Monday, May 16, 2011

2011 Festival de Cannes

Here we are again in May 2011 for a new edition of the Cannes Film Festival. The story continues, the story begins, the story is invented and re-invented every year and at the same time, the festival team and the city of Cannes prepare to greet artists and professionals from around the world. With, shall we say, love, appetite and impatience.
For it seems that floating on the Croisette is a scent of lightness, desire and peace. If each edition has a particular mood, 2011 is already, even before the first screen lights up, very exciting. Why, how and when does public opinion decides that "Cannes will be great this year"? It's a mystery ... and rightly so.
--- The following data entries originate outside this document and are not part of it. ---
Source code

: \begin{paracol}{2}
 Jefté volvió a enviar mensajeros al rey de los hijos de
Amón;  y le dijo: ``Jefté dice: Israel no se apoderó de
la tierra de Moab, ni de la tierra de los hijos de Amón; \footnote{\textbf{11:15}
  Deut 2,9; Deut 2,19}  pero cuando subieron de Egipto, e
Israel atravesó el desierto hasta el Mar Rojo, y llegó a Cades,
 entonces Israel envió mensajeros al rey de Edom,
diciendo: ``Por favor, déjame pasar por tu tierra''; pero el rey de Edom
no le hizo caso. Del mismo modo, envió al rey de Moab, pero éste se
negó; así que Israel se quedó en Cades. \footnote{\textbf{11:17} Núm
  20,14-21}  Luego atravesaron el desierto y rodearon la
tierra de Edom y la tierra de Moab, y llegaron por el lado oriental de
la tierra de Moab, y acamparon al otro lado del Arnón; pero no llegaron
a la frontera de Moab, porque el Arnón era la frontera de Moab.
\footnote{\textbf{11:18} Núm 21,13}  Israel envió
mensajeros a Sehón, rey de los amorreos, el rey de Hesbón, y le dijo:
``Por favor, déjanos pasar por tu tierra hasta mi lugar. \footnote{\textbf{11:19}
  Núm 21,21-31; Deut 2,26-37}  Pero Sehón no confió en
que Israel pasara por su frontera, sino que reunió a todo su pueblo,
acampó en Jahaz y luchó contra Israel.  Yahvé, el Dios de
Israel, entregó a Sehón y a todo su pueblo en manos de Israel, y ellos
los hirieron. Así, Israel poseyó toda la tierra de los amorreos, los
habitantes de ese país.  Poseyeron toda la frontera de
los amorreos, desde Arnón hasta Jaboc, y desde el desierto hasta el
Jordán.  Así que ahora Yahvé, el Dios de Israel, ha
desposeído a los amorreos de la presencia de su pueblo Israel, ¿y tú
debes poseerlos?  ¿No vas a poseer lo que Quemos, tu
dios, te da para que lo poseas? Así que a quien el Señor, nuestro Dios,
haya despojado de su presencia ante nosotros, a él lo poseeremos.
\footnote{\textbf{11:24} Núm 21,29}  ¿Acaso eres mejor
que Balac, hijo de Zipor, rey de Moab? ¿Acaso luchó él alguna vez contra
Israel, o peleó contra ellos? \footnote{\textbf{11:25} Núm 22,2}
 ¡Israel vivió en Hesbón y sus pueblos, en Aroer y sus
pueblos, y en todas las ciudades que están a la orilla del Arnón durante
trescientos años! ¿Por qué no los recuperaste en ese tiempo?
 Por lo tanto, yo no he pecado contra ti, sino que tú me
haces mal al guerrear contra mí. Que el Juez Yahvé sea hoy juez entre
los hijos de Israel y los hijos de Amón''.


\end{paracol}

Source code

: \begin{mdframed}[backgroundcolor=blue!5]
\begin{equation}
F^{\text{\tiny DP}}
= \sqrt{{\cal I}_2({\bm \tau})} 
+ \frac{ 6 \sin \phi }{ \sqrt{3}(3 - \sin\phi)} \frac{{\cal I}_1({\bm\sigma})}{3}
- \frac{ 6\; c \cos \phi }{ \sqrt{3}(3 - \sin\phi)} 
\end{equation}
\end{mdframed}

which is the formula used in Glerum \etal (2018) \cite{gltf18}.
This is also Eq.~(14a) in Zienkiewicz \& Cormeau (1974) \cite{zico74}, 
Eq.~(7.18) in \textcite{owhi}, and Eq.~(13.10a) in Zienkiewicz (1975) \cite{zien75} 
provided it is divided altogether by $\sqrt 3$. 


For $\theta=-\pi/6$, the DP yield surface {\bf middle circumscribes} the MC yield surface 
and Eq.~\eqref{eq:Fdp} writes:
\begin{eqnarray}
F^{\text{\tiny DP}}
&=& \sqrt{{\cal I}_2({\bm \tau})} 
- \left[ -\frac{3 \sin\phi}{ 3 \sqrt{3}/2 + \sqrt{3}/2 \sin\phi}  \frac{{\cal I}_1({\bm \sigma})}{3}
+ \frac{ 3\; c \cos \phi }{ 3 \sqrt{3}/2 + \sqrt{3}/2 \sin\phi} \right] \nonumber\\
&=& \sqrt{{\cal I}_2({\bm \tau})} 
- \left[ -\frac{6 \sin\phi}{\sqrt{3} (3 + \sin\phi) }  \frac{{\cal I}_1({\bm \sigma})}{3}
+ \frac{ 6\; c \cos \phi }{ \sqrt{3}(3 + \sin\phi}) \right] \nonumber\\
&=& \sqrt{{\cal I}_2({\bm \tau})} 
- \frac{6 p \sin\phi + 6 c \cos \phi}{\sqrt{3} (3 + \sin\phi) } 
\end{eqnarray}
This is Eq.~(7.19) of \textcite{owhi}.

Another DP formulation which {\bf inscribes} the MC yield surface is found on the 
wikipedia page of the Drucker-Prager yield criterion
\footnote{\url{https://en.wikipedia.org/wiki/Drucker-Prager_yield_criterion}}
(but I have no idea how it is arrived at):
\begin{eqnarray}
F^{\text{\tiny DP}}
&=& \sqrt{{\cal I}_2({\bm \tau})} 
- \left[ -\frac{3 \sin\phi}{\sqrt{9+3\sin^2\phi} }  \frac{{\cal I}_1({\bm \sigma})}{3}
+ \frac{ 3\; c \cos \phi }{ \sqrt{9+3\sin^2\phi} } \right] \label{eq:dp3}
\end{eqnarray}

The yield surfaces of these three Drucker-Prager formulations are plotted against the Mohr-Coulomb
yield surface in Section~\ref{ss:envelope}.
Consider what is required: the enthusiasm of the press at the announcement of the selection on April 14th, the arrival of the greatest filmmakers, actors and other film artists, the massive return of professionals, film-buffs, and a vibrant Film Market. As to the weather, unless our favorite Icelandic volcano acts alone over the skies of Europe, we have done everything to make it perfect.
This year, Cannes has installed a little innovation here and there: As a guest, Egyptian film culture, home of great cinema, has signaled to the world their desire for democracy and freedom and like Tunisia, which will is also present, shows how cinema moves to the rhythm of world events; a feast of selections for film crews to meet each other rather than in competition or rivalry, or the stress of an audience’s reaction; Jean-Paul Belmondo, back in Cannes to receive an ovation from the world of cinema; a Palme d'Or of Honor awarded at the opening ceremony to Bernardo Bertolucci from the Jury President Robert De Niro, as his actor in 1900, will look on with fondness.
Between Woody Allen’s Midnight in Paris at the opening of the festival and The Beloved by Christophe Honore closing, Cannes will deploy its charm, its mysteries and traditions: fifty films in the Official Selection, dozens of guests every day, hundreds of screenings, thousands of film-buffs. The Carnival of Animals too, by Camille Saint-Saens. We never tire of it either. Music!